* **PROBLEM TO WORK ON**: Show every line of the data that contains the string "description".

══════════

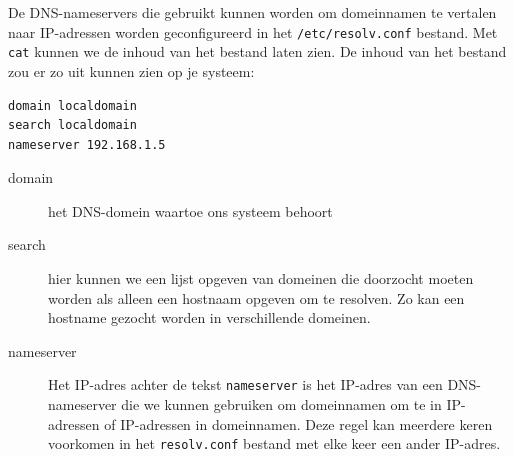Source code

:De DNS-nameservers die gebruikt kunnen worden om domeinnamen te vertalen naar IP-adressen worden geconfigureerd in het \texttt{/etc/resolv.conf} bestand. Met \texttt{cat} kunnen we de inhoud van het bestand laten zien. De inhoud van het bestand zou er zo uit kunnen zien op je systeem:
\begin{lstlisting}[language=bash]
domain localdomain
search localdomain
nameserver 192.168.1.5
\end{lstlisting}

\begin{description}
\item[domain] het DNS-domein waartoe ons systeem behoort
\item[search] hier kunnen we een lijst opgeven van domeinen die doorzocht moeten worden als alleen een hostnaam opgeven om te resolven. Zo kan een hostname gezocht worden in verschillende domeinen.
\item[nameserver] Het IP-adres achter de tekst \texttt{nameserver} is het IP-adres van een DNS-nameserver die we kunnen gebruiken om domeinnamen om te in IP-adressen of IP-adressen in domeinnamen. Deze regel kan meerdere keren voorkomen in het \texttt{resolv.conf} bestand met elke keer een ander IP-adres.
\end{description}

══════════

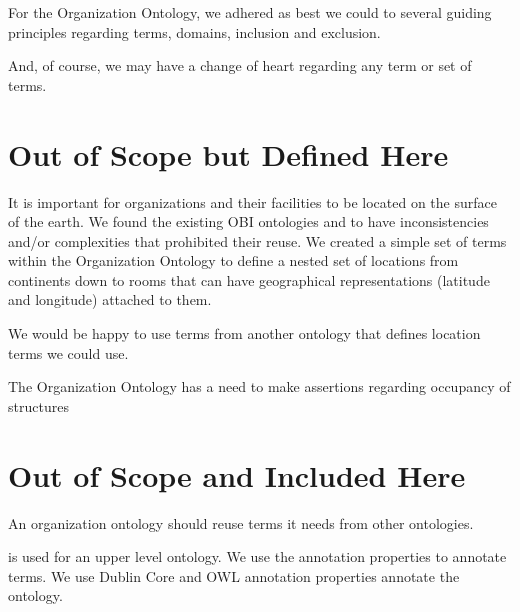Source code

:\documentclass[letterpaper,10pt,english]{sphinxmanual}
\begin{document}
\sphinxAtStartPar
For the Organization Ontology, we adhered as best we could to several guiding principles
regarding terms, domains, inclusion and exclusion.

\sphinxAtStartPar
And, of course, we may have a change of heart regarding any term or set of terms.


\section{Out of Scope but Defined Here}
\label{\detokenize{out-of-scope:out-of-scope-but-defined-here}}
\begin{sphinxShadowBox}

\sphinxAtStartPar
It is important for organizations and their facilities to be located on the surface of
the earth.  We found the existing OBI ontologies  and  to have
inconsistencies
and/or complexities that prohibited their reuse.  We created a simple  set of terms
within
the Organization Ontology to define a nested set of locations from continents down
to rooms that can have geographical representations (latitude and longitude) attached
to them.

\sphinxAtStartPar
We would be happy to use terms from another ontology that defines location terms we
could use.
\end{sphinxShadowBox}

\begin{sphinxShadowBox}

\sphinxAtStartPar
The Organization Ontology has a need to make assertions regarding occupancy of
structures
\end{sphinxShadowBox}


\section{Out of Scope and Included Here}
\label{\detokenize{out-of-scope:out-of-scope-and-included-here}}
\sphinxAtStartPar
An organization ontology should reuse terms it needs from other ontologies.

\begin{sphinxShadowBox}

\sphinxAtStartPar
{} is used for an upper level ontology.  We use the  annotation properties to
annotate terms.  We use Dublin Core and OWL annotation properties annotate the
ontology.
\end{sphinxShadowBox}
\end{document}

══════════

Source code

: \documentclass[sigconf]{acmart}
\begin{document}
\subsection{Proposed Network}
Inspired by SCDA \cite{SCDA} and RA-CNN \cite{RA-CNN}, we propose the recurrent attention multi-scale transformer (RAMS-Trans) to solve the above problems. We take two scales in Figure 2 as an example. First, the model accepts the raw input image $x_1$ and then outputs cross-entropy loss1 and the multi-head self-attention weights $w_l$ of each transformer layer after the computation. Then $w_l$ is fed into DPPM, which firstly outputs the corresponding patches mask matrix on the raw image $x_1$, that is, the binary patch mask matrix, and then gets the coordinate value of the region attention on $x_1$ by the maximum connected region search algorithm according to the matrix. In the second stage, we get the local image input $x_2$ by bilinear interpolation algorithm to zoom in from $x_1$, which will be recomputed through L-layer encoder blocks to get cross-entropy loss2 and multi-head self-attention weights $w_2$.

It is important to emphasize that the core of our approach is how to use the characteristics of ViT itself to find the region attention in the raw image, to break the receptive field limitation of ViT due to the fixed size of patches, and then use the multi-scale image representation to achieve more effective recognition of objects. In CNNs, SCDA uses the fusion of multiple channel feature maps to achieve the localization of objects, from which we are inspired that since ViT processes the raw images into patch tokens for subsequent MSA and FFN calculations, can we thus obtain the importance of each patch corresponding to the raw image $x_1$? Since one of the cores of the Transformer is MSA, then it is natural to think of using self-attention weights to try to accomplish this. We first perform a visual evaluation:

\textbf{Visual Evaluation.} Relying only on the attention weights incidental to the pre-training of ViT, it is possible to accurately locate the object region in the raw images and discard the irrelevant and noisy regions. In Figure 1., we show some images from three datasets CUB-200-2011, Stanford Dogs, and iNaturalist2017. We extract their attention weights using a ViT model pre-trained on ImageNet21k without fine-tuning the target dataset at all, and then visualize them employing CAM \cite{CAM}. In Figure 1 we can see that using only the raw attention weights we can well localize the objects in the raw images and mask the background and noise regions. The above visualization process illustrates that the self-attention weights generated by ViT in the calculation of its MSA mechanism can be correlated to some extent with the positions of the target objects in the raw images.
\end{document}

══════════

* **ANSWER FOR THE TASK**:
\begin{description}
\end{description}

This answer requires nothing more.